TASK INPUTS section start

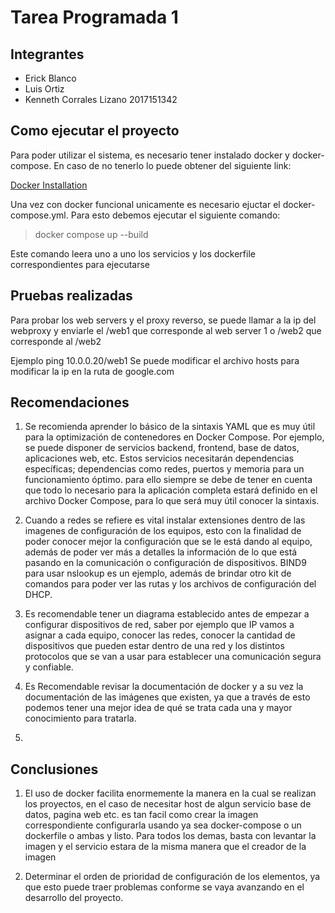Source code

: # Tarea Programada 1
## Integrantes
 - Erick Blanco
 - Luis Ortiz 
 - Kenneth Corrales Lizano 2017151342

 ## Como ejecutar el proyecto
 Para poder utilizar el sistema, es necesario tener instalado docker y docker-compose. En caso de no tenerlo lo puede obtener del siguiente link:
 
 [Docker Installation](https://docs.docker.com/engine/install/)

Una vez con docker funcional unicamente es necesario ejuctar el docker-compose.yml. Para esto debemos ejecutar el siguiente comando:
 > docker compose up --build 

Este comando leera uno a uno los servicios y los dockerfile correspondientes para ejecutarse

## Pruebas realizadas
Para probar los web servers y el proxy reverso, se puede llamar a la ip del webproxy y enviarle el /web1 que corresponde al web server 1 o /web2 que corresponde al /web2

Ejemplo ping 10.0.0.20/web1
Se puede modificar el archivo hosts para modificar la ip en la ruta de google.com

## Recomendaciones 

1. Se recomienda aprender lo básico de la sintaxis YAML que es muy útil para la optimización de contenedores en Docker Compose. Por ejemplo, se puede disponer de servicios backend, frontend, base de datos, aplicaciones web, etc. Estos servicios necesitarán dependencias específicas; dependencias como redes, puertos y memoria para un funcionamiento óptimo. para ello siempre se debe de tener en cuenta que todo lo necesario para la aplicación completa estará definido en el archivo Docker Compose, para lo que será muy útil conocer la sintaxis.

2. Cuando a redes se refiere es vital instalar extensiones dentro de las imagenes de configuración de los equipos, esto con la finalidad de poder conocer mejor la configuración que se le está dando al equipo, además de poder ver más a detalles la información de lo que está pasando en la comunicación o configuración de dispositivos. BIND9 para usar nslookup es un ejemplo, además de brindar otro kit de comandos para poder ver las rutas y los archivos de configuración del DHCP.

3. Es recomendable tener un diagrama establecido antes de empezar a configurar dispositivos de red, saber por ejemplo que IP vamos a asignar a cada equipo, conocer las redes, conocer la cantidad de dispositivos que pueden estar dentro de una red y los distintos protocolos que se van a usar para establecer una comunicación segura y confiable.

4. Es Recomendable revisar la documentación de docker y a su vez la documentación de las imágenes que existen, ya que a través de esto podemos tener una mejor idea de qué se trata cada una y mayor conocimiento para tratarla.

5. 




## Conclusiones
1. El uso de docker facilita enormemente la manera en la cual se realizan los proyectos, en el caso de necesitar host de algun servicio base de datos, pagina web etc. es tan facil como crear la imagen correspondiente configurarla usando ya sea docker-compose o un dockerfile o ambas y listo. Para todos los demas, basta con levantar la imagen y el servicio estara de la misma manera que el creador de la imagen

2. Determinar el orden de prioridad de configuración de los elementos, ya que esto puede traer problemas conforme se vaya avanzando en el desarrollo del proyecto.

TASK INPUTS section end

Find each line in the data above with the word "siguiente", then copy it.

◆ SOLUTION ◆
 Para poder utilizar el sistema, es necesario tener instalado docker y docker-compose. En caso de no tenerlo lo puede obtener del siguiente link:
Una vez con docker funcional unicamente es necesario ejuctar el docker-compose.yml. Para esto debemos ejecutar el siguiente comando:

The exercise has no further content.